[Stored items]
■ ■ ■ ■ ■ ■ ■

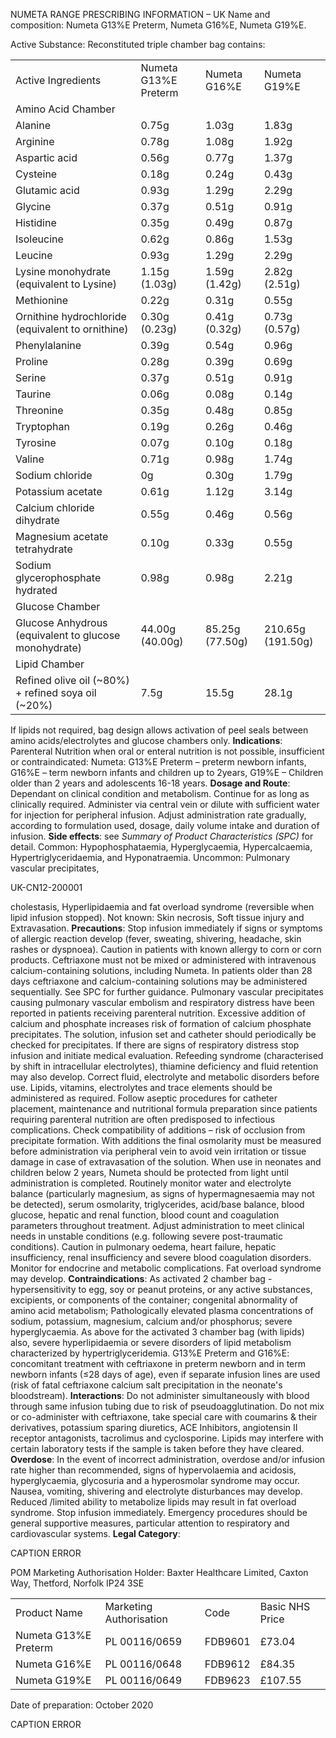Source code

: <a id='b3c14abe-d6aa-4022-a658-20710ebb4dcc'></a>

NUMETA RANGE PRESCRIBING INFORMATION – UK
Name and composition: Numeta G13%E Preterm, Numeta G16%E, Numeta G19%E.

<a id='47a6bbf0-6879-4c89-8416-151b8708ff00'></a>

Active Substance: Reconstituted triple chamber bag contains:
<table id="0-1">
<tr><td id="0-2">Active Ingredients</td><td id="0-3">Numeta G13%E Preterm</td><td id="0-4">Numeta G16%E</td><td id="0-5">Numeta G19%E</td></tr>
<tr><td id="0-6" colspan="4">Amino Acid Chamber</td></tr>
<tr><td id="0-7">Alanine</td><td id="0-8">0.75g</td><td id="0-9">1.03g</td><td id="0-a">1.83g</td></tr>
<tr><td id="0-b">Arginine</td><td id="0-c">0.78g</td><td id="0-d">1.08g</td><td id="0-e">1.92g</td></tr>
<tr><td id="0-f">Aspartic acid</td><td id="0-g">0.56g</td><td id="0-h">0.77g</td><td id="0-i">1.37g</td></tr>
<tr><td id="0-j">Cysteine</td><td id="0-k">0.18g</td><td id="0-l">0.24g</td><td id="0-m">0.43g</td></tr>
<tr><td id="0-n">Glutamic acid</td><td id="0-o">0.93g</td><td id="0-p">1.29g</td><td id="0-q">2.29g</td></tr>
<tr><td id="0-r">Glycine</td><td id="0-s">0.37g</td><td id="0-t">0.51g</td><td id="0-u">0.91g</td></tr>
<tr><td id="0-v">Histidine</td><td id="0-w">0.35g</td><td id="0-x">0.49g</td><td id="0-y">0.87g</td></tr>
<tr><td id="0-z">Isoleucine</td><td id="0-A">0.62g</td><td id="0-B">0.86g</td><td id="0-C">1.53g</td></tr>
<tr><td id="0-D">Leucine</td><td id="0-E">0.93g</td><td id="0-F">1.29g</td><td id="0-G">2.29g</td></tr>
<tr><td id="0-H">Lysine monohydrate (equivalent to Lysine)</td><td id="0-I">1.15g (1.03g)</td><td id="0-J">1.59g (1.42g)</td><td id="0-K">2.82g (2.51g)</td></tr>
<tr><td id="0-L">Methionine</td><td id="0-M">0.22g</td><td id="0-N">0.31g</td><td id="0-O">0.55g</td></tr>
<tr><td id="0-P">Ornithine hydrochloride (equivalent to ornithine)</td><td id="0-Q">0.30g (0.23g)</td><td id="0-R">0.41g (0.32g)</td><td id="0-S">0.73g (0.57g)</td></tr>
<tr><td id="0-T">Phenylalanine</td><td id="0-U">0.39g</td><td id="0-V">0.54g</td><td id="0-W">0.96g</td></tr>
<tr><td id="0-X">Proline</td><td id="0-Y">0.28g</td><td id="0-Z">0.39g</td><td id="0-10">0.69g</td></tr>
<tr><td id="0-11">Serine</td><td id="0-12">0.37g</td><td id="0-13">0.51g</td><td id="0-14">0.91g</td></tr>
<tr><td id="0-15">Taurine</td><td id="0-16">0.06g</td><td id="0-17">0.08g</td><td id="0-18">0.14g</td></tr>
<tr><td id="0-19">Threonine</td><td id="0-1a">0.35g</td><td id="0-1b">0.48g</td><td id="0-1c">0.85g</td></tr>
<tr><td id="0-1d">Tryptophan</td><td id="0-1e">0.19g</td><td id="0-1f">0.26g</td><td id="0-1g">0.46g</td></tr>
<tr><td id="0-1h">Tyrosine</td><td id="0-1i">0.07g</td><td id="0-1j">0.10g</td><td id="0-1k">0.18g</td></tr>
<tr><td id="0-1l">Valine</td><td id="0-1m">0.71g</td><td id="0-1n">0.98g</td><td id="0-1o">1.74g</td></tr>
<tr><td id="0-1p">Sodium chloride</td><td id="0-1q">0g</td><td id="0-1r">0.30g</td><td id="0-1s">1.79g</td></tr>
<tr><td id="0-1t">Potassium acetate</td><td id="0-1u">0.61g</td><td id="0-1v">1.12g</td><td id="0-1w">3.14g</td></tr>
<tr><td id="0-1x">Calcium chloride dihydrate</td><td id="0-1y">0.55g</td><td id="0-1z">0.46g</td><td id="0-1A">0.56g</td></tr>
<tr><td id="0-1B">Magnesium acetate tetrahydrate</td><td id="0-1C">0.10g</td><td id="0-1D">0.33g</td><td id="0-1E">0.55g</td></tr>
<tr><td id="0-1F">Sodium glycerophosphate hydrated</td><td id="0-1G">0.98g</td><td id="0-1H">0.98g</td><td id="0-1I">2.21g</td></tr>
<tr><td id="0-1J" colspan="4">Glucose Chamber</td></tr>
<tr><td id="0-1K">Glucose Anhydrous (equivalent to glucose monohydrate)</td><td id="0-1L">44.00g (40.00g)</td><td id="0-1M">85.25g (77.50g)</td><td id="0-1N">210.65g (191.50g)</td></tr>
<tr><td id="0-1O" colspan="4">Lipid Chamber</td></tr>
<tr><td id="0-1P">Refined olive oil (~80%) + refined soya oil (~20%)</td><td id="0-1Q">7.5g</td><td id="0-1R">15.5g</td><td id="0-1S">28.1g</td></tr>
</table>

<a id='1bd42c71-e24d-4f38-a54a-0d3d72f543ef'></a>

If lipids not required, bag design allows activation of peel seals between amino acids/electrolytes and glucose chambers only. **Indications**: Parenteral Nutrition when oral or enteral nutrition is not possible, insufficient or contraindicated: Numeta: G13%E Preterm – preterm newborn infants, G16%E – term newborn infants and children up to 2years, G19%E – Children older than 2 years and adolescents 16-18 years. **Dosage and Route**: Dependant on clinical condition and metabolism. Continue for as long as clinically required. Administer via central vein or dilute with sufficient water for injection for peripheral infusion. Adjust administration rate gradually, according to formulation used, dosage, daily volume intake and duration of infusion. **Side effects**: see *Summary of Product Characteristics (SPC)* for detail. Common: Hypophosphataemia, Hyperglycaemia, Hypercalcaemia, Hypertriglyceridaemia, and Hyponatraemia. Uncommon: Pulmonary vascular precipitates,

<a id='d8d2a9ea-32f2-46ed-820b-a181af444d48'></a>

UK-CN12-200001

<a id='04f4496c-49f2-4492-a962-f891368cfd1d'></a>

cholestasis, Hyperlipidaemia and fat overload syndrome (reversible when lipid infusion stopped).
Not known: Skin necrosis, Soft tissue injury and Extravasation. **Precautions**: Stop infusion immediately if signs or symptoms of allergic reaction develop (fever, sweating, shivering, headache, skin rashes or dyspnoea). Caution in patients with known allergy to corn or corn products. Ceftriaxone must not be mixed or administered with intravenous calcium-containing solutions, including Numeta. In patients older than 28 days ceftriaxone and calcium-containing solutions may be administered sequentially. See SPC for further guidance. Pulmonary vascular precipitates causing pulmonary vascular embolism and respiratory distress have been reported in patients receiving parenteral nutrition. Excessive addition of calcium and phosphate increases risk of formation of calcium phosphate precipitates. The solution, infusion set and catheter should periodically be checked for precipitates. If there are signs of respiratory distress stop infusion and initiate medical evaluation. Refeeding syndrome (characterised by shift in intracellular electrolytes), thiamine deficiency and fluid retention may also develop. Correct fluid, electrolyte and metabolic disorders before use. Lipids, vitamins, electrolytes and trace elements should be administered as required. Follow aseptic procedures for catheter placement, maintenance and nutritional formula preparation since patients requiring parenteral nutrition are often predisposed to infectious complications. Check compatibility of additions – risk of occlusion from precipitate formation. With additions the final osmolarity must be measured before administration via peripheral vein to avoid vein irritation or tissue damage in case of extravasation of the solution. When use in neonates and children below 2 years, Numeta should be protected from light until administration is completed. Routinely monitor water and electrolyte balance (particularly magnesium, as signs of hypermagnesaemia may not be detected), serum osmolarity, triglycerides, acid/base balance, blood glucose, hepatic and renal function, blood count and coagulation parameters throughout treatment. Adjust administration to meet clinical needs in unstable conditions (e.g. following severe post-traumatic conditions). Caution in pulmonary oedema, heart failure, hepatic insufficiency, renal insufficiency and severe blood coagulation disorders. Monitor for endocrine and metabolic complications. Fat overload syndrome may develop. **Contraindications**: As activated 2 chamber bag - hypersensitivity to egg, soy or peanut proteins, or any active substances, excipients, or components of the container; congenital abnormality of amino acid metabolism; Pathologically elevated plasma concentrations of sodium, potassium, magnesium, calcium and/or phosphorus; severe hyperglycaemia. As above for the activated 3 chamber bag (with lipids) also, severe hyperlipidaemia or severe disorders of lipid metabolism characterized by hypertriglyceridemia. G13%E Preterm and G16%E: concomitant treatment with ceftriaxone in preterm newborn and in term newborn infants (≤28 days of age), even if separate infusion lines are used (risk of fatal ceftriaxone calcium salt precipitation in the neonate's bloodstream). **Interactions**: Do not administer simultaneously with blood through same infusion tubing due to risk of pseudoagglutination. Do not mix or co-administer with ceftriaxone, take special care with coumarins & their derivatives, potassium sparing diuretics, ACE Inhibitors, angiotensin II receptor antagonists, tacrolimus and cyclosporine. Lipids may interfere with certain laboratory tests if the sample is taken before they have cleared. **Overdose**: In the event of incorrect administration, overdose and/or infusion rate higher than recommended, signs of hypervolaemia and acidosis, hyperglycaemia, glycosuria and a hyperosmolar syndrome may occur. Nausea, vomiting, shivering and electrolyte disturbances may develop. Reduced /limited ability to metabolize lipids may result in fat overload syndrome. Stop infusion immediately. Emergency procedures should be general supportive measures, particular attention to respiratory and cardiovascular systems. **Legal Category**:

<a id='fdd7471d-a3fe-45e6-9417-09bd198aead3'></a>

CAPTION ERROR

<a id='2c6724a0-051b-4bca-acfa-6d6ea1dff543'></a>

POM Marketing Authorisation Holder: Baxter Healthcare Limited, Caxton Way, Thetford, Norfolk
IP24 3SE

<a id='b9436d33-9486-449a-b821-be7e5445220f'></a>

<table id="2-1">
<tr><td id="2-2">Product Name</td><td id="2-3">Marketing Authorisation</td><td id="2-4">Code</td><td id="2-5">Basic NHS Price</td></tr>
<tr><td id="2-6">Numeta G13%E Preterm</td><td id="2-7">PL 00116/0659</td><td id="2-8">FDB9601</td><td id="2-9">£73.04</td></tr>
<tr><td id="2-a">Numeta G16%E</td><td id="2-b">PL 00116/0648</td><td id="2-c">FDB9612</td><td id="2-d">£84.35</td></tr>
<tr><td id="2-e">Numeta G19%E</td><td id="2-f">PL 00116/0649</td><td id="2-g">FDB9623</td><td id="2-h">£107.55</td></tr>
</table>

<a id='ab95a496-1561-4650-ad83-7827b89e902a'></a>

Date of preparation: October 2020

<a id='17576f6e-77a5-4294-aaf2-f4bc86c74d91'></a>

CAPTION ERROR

■ ■ ■ ■ ■ ■ ■

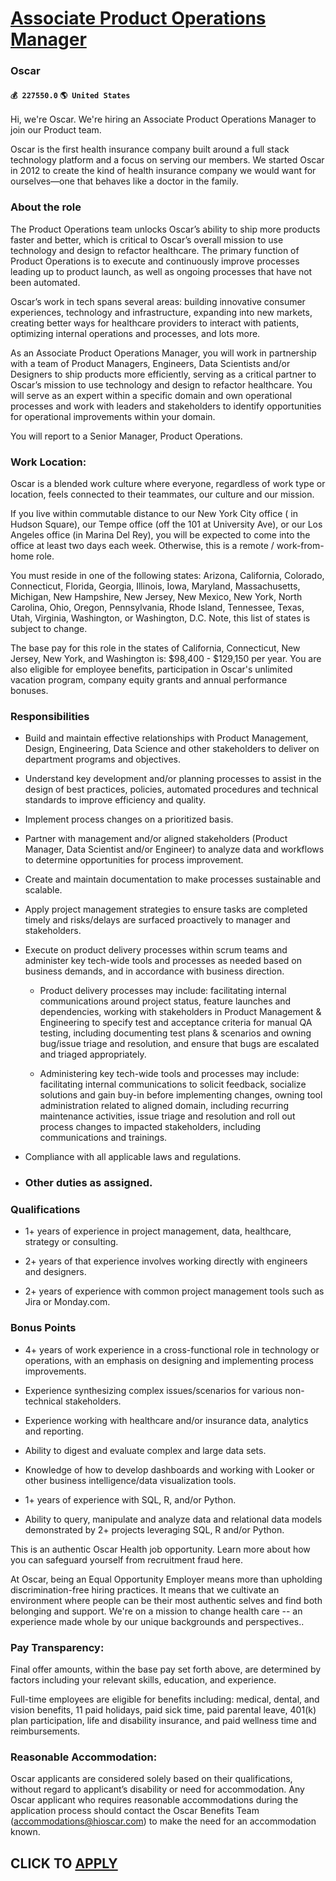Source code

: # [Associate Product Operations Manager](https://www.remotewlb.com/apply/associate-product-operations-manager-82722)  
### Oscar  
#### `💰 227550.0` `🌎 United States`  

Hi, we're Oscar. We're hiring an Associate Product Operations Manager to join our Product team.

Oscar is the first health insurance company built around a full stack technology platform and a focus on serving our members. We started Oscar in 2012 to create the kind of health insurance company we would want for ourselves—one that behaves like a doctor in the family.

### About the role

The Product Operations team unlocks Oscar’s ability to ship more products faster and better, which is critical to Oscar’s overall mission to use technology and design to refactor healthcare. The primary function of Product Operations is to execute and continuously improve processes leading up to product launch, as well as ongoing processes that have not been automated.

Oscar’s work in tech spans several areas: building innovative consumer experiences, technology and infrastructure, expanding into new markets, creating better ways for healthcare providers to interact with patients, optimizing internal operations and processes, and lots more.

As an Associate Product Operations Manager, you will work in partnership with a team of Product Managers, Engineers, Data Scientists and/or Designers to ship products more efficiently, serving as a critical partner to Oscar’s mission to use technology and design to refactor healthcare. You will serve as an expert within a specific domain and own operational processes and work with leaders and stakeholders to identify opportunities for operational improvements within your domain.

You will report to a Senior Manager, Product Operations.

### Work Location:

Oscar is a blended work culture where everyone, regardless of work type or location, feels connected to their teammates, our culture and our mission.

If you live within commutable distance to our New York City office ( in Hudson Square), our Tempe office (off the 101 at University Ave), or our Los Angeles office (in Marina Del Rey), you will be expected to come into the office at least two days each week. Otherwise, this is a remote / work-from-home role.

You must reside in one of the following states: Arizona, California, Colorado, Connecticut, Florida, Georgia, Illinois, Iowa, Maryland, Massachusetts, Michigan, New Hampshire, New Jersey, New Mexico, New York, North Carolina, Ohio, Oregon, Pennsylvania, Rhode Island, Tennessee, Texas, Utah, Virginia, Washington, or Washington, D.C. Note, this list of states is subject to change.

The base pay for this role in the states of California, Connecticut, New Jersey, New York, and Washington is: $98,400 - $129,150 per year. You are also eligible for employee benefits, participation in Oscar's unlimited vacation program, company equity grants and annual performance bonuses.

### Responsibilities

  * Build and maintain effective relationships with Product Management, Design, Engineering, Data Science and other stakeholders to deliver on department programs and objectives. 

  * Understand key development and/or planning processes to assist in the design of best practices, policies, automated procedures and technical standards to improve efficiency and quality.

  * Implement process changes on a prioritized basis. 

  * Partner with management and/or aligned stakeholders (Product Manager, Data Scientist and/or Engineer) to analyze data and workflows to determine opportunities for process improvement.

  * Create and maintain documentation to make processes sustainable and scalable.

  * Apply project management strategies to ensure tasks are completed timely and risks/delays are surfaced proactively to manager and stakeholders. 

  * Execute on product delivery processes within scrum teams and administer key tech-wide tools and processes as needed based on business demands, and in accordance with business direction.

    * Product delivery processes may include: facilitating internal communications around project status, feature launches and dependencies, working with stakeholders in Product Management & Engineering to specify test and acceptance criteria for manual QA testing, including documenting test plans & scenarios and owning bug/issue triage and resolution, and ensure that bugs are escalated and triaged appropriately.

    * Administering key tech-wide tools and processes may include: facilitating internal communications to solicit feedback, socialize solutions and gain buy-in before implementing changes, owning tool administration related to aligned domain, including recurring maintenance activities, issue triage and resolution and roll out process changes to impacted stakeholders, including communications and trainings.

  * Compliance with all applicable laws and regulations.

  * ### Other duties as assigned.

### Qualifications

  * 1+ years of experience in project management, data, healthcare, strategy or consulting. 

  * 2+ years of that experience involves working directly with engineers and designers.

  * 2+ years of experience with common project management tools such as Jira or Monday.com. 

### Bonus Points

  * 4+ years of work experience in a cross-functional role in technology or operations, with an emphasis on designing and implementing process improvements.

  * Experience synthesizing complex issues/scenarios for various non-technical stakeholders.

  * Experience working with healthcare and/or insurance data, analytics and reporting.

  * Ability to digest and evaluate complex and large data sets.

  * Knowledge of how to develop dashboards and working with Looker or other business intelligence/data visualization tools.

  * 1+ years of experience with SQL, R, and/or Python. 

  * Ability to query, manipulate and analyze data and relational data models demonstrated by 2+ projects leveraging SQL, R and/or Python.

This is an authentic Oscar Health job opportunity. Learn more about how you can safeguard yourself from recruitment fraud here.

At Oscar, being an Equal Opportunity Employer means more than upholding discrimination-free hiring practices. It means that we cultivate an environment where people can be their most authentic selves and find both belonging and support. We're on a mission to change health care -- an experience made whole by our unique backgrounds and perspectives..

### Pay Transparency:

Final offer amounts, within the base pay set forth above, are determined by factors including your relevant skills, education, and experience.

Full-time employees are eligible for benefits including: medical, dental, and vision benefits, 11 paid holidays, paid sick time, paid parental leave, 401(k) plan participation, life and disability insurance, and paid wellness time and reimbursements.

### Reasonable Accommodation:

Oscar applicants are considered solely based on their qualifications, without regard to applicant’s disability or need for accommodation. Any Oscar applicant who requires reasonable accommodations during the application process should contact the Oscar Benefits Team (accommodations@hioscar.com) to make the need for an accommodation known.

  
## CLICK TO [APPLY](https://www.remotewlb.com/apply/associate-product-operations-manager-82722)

■ ■ ■ ■ ■ ■ ■

**EXERCISE REQUIREMENTS**
Which lines above contain the word "insurance"? Copy each one.

**RESPONSE**
Oscar is the first health insurance company built around a full stack technology platform and a focus on serving our members. We started Oscar in 2012 to create the kind of health insurance company we would want for ourselves—one that behaves like a doctor in the family.
  * Experience working with healthcare and/or insurance data, analytics and reporting.
Full-time employees are eligible for benefits including: medical, dental, and vision benefits, 11 paid holidays, paid sick time, paid parental leave, 401(k) plan participation, life and disability insurance, and paid wellness time and reimbursements.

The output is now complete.